■ Exercise directions
Look in the data below for the line that contains "Naive Bayes | 58.6% | 77%". Copy that line and the remaining lines exactly.

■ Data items
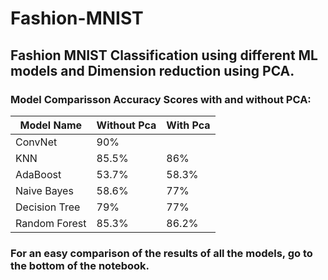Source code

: # Fashion-MNIST

## Fashion MNIST Classification using different ML models and Dimension reduction using PCA.


### Model Comparisson Accuracy Scores with and without PCA:

Model Name | Without Pca | With Pca
------------ | ------------- | -------------
ConvNet | 90% | 
KNN | 85.5% | 86%
AdaBoost | 53.7% | 58.3%
Naive Bayes | 58.6% | 77%
Decision Tree | 79% | 77%
Random Forest | 85.3% | 86.2%


### For an easy comparison of the results of all the models, go to the bottom of the notebook.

■ Answer below
Naive Bayes | 58.6% | 77%
Decision Tree | 79% | 77%
Random Forest | 85.3% | 86.2%


### For an easy comparison of the results of all the models, go to the bottom of the notebook.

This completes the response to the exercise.